(Data items)
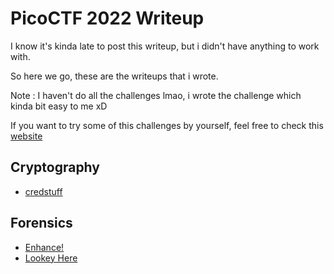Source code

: # PicoCTF 2022 Writeup  

I know it's kinda late to post this writeup, but i didn't have anything to work with.

So here we go, these are the writeups that i wrote.

Note : I haven't do all the challenges lmao, i wrote the challenge which kinda bit easy to me xD

If you want to try some of this challenges by yourself, feel free to check this [website](https://play.picoctf.org/practice) 

## Cryptography

- [credstuff](https://github.com/AlfianReno/CTF-Writeup/tree/master/PicoCTF%202022/Cryptography/credstuff)
## Forensics

- [Enhance!](https://github.com/AlfianReno/CTF-Writeup/tree/master/PicoCTF%202022/Forensics/Enhance!)
- [Lookey Here](https://github.com/AlfianReno/CTF-Writeup/tree/master/PicoCTF%202022/Forensics/Lookey_Here)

**TASK INSTRUCTIONS**. Each line above that contains the word "master" should be copied.

**TASK RESPONSE**.
- [credstuff](https://github.com/AlfianReno/CTF-Writeup/tree/master/PicoCTF%202022/Cryptography/credstuff)
- [Enhance!](https://github.com/AlfianReno/CTF-Writeup/tree/master/PicoCTF%202022/Forensics/Enhance!)
- [Lookey Here](https://github.com/AlfianReno/CTF-Writeup/tree/master/PicoCTF%202022/Forensics/Lookey_Here)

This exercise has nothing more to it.